Syllabus - COMPUTER CONS. WORKSHOP: FROM NAND TO TETRIS (67925)

Course/Module description:
This course leads the students thourgh the process of building a complete computer system (hardware and software). This course consists of 11 projects, each based on a chapter in the accompanying book. Each chapter cosists of the specification and hints for implementation of a well-defined sub-system that can be built and tested in isolation. The first four chapters focus on constructing the hardware platform of a simple modern computer. Five chapters build higher level programming possibilities for this hardware, starting from an assembler and ending with a compiler for a high level object-based programming language. Two chapters are focused on code written in that programming language: a mini operating system, and a game application. The complete game plan is as follows:

Importantly, each chapter/project is a stand-alone unit that includes a complete description of its interface with neighboring chapters.

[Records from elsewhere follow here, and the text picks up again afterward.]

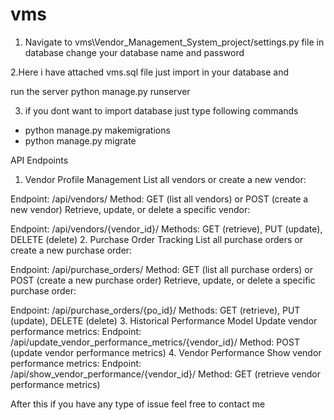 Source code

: # vms
1. Navigate to vms\Vendor_Management_System_project/settings.py file
in database change your database name and password

2.Here i have attached vms.sql file just import in your database and 

run the server python manage.py runserver

3. if you dont want to import database just type following commands
-  python manage.py makemigrations
-  python manage.py migrate



API Endpoints
1. Vendor Profile Management
List all vendors or create a new vendor:

Endpoint: /api/vendors/
Method: GET (list all vendors) or POST (create a new vendor)
Retrieve, update, or delete a specific vendor:

Endpoint: /api/vendors/{vendor_id}/
Methods: GET (retrieve), PUT (update), DELETE (delete)
2. Purchase Order Tracking
List all purchase orders or create a new purchase order:

Endpoint: /api/purchase_orders/
Method: GET (list all purchase orders) or POST (create a new purchase order)
Retrieve, update, or delete a specific purchase order:

Endpoint: /api/purchase_orders/{po_id}/
Methods: GET (retrieve), PUT (update), DELETE (delete)
3. Historical Performance Model
Update vendor performance metrics:
Endpoint: /api/update_vendor_performance_metrics/{vendor_id}/
Method: POST (update vendor performance metrics)
4. Vendor Performance
Show vendor performance metrics:
Endpoint: /api/show_vendor_performance/{vendor_id}/
Method: GET (retrieve vendor performance metrics)


After this if you have any type of issue feel free to contact me
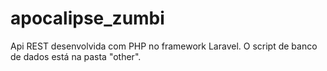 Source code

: # apocalipse_zumbi

Api REST desenvolvida com PHP no framework Laravel. O script de banco de dados está na pasta "other".
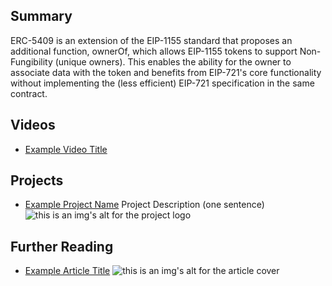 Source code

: ## Summary

ERC-5409 is an extension of the EIP-1155 standard that proposes an additional function, ownerOf, which allows EIP-1155 tokens to support Non-Fungibility (unique owners). This enables the ability for the owner to associate data with the token and benefits from EIP-721's core functionality without implementing the (less efficient) EIP-721 specification in the same contract.

## Videos

- [Example Video Title](https://www.youtube.com/watch?v=TDGq4aeevgY)

## Projects

- [Example Project Name](https://xxxx.xxx/xxxxx) Project Description (one sentence) ![this is an img's alt for the project logo](https://xxxx.xxx/project-logo.xxx)

## Further Reading

- [Example Article Title](https://xxxx.xxx/xxxxx) ![this is an img's alt for the article cover](https://xxxx.xxx/article-cover.xxx)
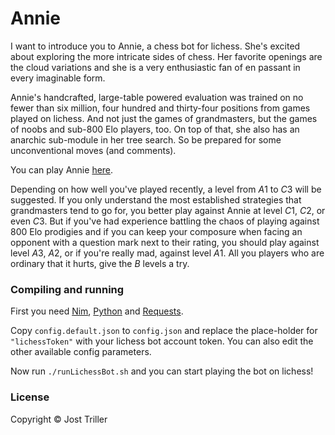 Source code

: # Annie

I want to introduce you to Annie, a chess bot for lichess. She's excited about exploring the more intricate sides of chess. Her favorite openings are the cloud variations and she is a very enthusiastic fan of en passant in every imaginable form.

Annie's handcrafted, large-table powered evaluation was trained on no fewer than six million, four hundred and thirty-four positions from games played on lichess.
And not just the games of grandmasters, but the games of noobs and sub-800 Elo players, too. On top of that, she also has an anarchic sub-module in her tree search. So be prepared for some unconventional moves (and comments).

You can play Annie [here](https://lichess.org/@/Annie_Archy).

Depending on how well you've played recently, a level from $A1$ to $C3$ will be suggested. If you only understand the most established strategies that grandmasters tend to go for, you better play against Annie at level $C1$, $C2$, or even $C3$. But if you've had experience battling the chaos of playing against 800 Elo prodigies and if you can keep your composure when facing an opponent with a question mark next to their rating, you should play against level $A3$, $A2$, or if you're really mad, against level $A1$. All you players who are ordinary that it hurts, give the $B$ levels a try.

### Compiling and running

First you need [Nim](https://nim-lang.org/), [Python](https://www.python.org/) and [Requests](https://pypi.org/project/requests/).

Copy `config.default.json` to `config.json` and replace the place-holder for `"lichessToken"` with your lichess bot account token. You can also edit the other available config parameters.

Now run `./runLichessBot.sh` and you can start playing the bot on lichess!

### License

Copyright © Jost Triller
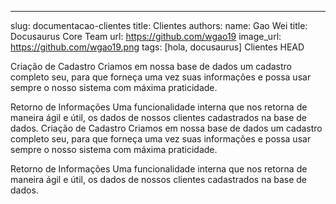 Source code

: ---
slug: documentacao-clientes
title: Clientes
authors:
  name: Gao Wei
  title: Docusaurus Core Team
  url: https://github.com/wgao19
  image_url: https://github.com/wgao19.png
tags: [hola, docusaurus]
Clientes
HEAD

Criação de Cadastro
Criamos em nossa base de dados um cadastro completo seu, para que forneça uma vez suas informações e possa usar sempre o nosso sistema com máxima praticidade.

Retorno de Informações
Uma funcionalidade interna que nos retorna de maneira ágil e útil, os dados de nossos clientes cadastrados na base de dados.
Criação de Cadastro
Criamos em nossa base de dados um cadastro completo seu, para que forneça uma vez suas informações e possa usar sempre o nosso sistema com máxima praticidade.

Retorno de Informações
Uma funcionalidade interna que nos retorna de maneira ágil e útil, os dados de nossos clientes cadastrados na base de dados.

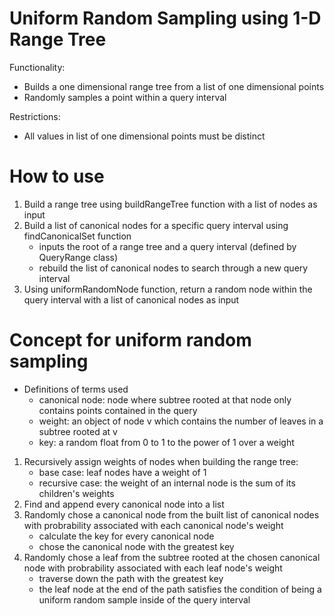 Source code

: # Uniform Random Sampling using 1-D Range Tree

Functionality:
- Builds a one dimensional range tree from a list of one dimensional points
- Randomly samples a point within a query interval

Restrictions:
- All values in list of one dimensional points must be distinct

# How to use
1. Build a range tree using buildRangeTree function with a list of nodes as input
2. Build a list of canonical nodes for a specific query interval using findCanonicalSet function
    - inputs the root of a range tree and a query interval (defined by QueryRange class)
    - rebuild the list of canonical nodes to search through a new query interval
3. Using uniformRandomNode function, return a random node within the query interval with a list of canonical nodes as input
    
# Concept for uniform random sampling
- Definitions of terms used
    - canonical node: node where subtree rooted at that node only contains points contained in the query
    - weight: an object of node v which contains the number of leaves in a subtree rooted at v
    - key: a random float from 0 to 1 to the power of 1 over a weight
    
1. Recursively assign weights of nodes when building the range tree:
    - base case: leaf nodes have a weight of 1 
    - recursive case: the weight of an internal node is the sum of its children's weights 
2. Find and append every canonical node into a list
3. Randomly chose a canonical node from the built list of canonical nodes with probrability associated with each canonical node's weight
    - calculate the key for every canonical node
    - chose the canonical node with the greatest key
4. Randomly chose a leaf from the subtree rooted at the chosen canonical node with probrability associated with each leaf node's weight
    - traverse down the path with the greatest key
    - the leaf node at the end of the path satisfies the condition of being a uniform random sample inside of the query interval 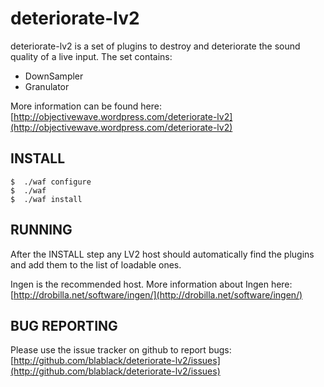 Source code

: deteriorate-lv2
=============

deteriorate-lv2 is a set of plugins to destroy and deteriorate the sound quality of a live input.
The set contains:
- DownSampler
- Granulator

More information can be found here:
[http://objectivewave.wordpress.com/deteriorate-lv2](http://objectivewave.wordpress.com/deteriorate-lv2)


INSTALL
-------

	$  ./waf configure
	$  ./waf 
	$  ./waf install


RUNNING
-------

After the INSTALL step any LV2 host should automatically find the plugins and add them to the list of loadable ones.

Ingen is the recommended host.
More information about Ingen here: [http://drobilla.net/software/ingen/](http://drobilla.net/software/ingen/)


BUG REPORTING
-------------
Please use the issue tracker on github to report bugs:
[http://github.com/blablack/deteriorate-lv2/issues](http://github.com/blablack/deteriorate-lv2/issues)



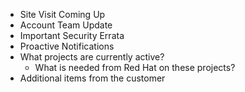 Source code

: 
  - Site Visit Coming Up
  - Account Team Update
  - Important Security Errata
  - Proactive Notifications
  - What projects are currently active?
    - What is needed from Red Hat on these projects?
  - Additional items from the customer
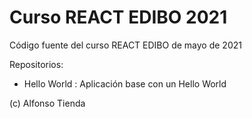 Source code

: # Curso REACT EDIBO 2021

Código fuente del curso REACT EDIBO de mayo de 2021

Repositorios: 


- Hello World : Aplicación base con un Hello World


(c) Alfonso Tienda
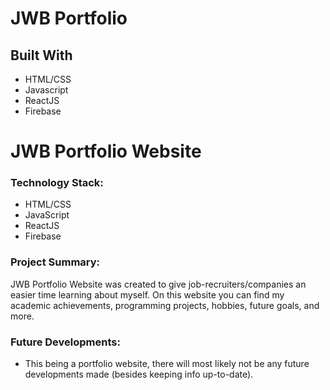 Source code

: # JWB Portfolio

## Built With
- HTML/CSS
- Javascript
- ReactJS
- Firebase

# JWB Portfolio Website

### Technology Stack:
- HTML/CSS
- JavaScript
- ReactJS
- Firebase

### Project Summary:
JWB Portfolio Website was created to give job-recruiters/companies an easier time learning about myself. On this website you can find my academic achievements, programming projects, hobbies, future goals, and more.


### Future Developments:
- This being a portfolio website, there will most likely not be any future developments made (besides keeping info up-to-date).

Chapter 0: Under the hood. We illustrate a sample application - the Pong game - running on the simulated computer. This motivates the question of what is needed in order to make this application a reality. We need a programming language, an operating system, a hierarchy of software translators, and a suitable hardware platform. This sets the stage to a top-down overview of the book plan and the construction projects that lie ahead.
Chapter 1: Boolean Logic. Beginning at the Nand level, we specify and build a set of elementary logic gates, multiplexors, and their multi-bit versions. In addition, we describe how chips can be built and tested using a simple version of HDL (Hardware Description Language) and the supplied Hardware Simulator.
Chapter 2: Boolean Arithmetic. Continuing with combinational logic, we specify and build a set of adders. half-adder, full-adder, and parallel adder. Next, we specify an Arithmetic Logic Unit (ALU) and describe its proposed implementation.
Chapter 3: Sequential Logic. Beginning with D-Flip-Flops, we build a ecursive hierarchy of memory systems: 1-bit register, multi-bit register, and a Random Access Memory (RAM). We also build a counter chip, which will later function as the computer's program counter.
Chapter 4: Computer Architecture. We specify a simple machine language, giving both its binary and symbolic instruction sets. Next, we guide the students through the process of integrating all the previously built chips into a unified architecture, capable of executing programs written in the specified language. We also specify how the architecture interacts with memory-mapped screen and keyboard devices. This completes the construction of the hardware platform.
Chapter 5: Assembler. Following an overview of the machine and assembly languages presented in the previous chapter, we specify an assembler. We expect the students to implement this assembler (as well as all the subsequent translators) in Java, but other object-oriented languages can also be used.
Chapters 6-7: Virtual Machine. We discuss the virtues of a virtual machine approach, and specify a stack-based VM. Next, we guide the students through the process of writing a VM implementation, which will later serve as the backend of the compiler. Chapter 6 focuses on stack arithmetic, and chapter 7 on the procedure call stack.
Chapter 8: High Level Programming. We present a simple, Java-like object-based language, called Jack. The students then write several simple Jack programs, e.g. games like Pong and Tetris. These programs are highly interactive and event-driven.
Chapters 9-10: Compilation. We specify a Jack compiler, designed to translate a collection of Jack classes into VM code. Chapter 9 focuses on syntax analysis and chapter 10 on semantics and code generation.
Chapter 11: Operating System. We use several programming examples to motivate the need for an operating system (OS). We then specify the API of a simple OS that includes math functions, string processing, input/output functionality, and memory management.